Underpinning the EII is a pedagogy of educating people by working collectively on an injustice that directly affects them. The methodology is frequently associated with the influential Brazilian educator Paulo Freire, but a significant historical precedent is the civil rights-era Freedom Schools that taught literacy to black people in the Jim Crow south so they could pass written tests intended to prevent them from voting. For Nucera, digital literacy is a contemporary civil rights issue that requires similarly creative solutions.

In Nucera’s universe, the boundary between art and activism is porous. Her life project is motivated by a vision of the future where the greatest possibilities for humanity and technology converge. Her methods are diverse and ever-expanding; a partial list might include music-making, performance, education, community organizing, gardening, research, writing, publication, and object-making. Working behind the scenes, she is Diana, but in her public-facing creative activities, she is Mother Cyborg.

“THE YEAR IS NOW 2084, AND YOU’VE WOKEN FROM A DEEP, FROZEN SLEEP,” Cyborg narrates in a 2019 video, invoking a speculative fiction exercise from A People’s Guide where workshop participants imagine positive future uses of AI.   

“YOU FREEZE YOURSELF, AND YOU WAKE UP,” croons Cyborg, slipping effortlessly into a beautiful, hypnagogic singing voice.

“WHILE YOU’VE BEEN ASLEEP, SOME THINGS HA-AVE CHAY-YANGED,” Cyborg continues before narrating a list of techno-utopian applications for AI. 

“NOW STEP FORTH AND MOVE THOSE FEET. THIS NEW WORLD AWAITS; YOUR TENDER HEARTS SPEAK,” the voice softly commands, re-affirming the possibility that another world is possible and re-grounding the listener in the dancefloor, which for Nucera is a physical and metaphorical place of both pleasure and liberation.

Of course, Nucera is not naive enough to think that someday we will all wake up, Rip Van Winkle-like, to find digital technology serving humanity, not capital. Rather, her thought experiment is akin to Gramsci’s dictum that we should be “pessimists of the intellect and optimists of the will.” But working through Mother Cyborg, there is another twist: Nucera’s use of creative activity to stimulate both critical and speculative thinking.   

The DATA CRIMINALIZATION QUILTING BEE was a 2021 workshop at MOCAD where participants learned basic quilting skills while considering solutions to real-world civil rights issues raised by surveillance capitalism and state surveillance access to our digital identity. 

Digital civil rights and quilting form an unlikely but inspired combination, creating a holistic experience that engages the hands and heart as much as the mind. In that vein, Nucera has manufactured a groundbreaking series of works. The Platforms are Segregating Us (2020) repurposes quilting’s traditional tumbling block design to represent big data’s need to aggregate and compartmentalize – sometimes known as “cubing.” Infinite Data (2020) juxtaposes the ubiquitous digital binary with the infinite knot, a traditional symbol of wholeness. 

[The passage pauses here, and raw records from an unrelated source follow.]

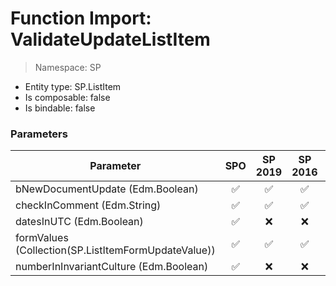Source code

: # Function Import: ValidateUpdateListItem

> Namespace: SP

- Entity type: SP.ListItem
- Is composable: false
- Is bindable: false

### Parameters

Parameter | SPO | SP 2019 | SP 2016 | SP 2013
----------|:---:|:-------:|:-------:|:-------:
bNewDocumentUpdate (Edm.Boolean) | ✅ | ✅ | ✅ | ✅
checkInComment (Edm.String) | ✅ | ✅ | ✅ | ✅
datesInUTC (Edm.Boolean) | ✅ | ❌ | ❌ | ❌
formValues (Collection(SP.ListItemFormUpdateValue)) | ✅ | ✅ | ✅ | ✅
numberInInvariantCulture (Edm.Boolean) | ✅ | ❌ | ❌ | ❌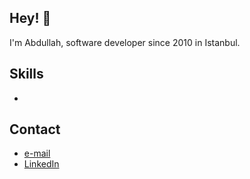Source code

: ## Hey! 👋
I'm Abdullah, software developer since 2010 in Istanbul.

## Skills
- 

## Contact
- [e-mail](mailto:abdullah.ilter@gmail.com)
- [LinkedIn](https://www.linkedin.com/in/abdullah-ilter-15aa4b55/)

<!--
**abdullahilter/abdullahilter** is a ✨ _special_ ✨ repository because its `README.md` (this file) appears on your GitHub profile.

Here are some ideas to get you started:

- 🔭 I’m currently working on ...
- 🌱 I’m currently learning ...
- 👯 I’m looking to collaborate on ...
- 🤔 I’m looking for help with ...
- 💬 Ask me about ...
- 📫 How to reach me: ...
- 😄 Pronouns: ...
- ⚡ Fun fact: ...
-->
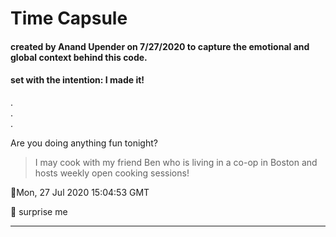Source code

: # Time Capsule
#### created by Anand Upender on 7/27/2020 to capture the emotional and global context behind this code.
#### set with the intention: I made it!
.   
.   
.   

Are you doing anything fun tonight?

> I may cook with my friend Ben who is living in a co-op in Boston and hosts weekly open cooking sessions!


📅Mon, 27 Jul 2020 15:04:53 GMT

🎁 surprise me

____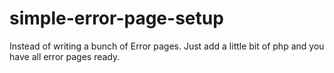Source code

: # simple-error-page-setup

Instead of writing a bunch of Error pages.
Just add a little bit of php and you have all error pages ready.
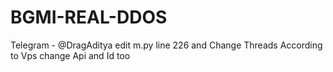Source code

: # BGMI-REAL-DDOS
Telegram - @DragAditya
edit m.py line 226 and Change Threads According to Vps
change Api and Id too

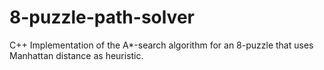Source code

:# 8-puzzle-path-solver

C++ Implementation of the A*-search algorithm for an 8-puzzle that uses Manhattan distance as heuristic.
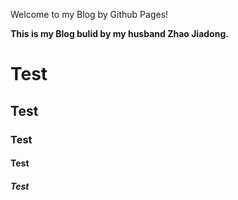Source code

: Welcome to my Blog by Github Pages!

**This is my Blog bulid by my husband Zhao Jiadong.**
# Test
## Test
### Test
#### Test
##### Test
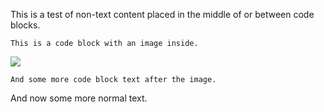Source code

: This is a test of non-text content placed in the middle of or between code blocks.

    This is a code block with an image inside.

![](https://lh7-rt.googleusercontent.com/docsz/AD_4nXfOUdieC9bo7QjPnX1ROFNOXtJPZ9xPJAQ7qhlBzsNmw8XuSlVJi-vFeFNs9mXCoDB10pBicZwOpqO5bsEYsIPc_lcCDIsWfGVw18r6kSA9nygfvJsTB44V8E5OU80p5Ts?key=l0-uU5y2NRVMw07JkC0hlbQj)

    And some more code block text after the image.

And now some more normal text.
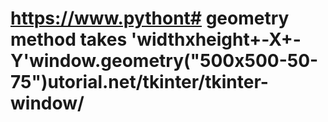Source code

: # https://www.pythont# geometry method takes 'widthxheight+-X+-Y'window.geometry("500x500-50-75")utorial.net/tkinter/tkinter-window/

But most remarkable is Mestizos404 (2020). The title concatenates Nucera’s mixed heritage with “404,” the HTTP term for information not found. Nucera comes from a lineage of Latina seamstresses but feels that processes of assimilation have denied her access to this ancestral knowledge. The quilt, with its strings of directional prompts, is about navigating the pain of not belonging by “making your way with instinct, curiosity, and self-love.” It is Nucera/Cyborg’s most personal and heartfelt work to date.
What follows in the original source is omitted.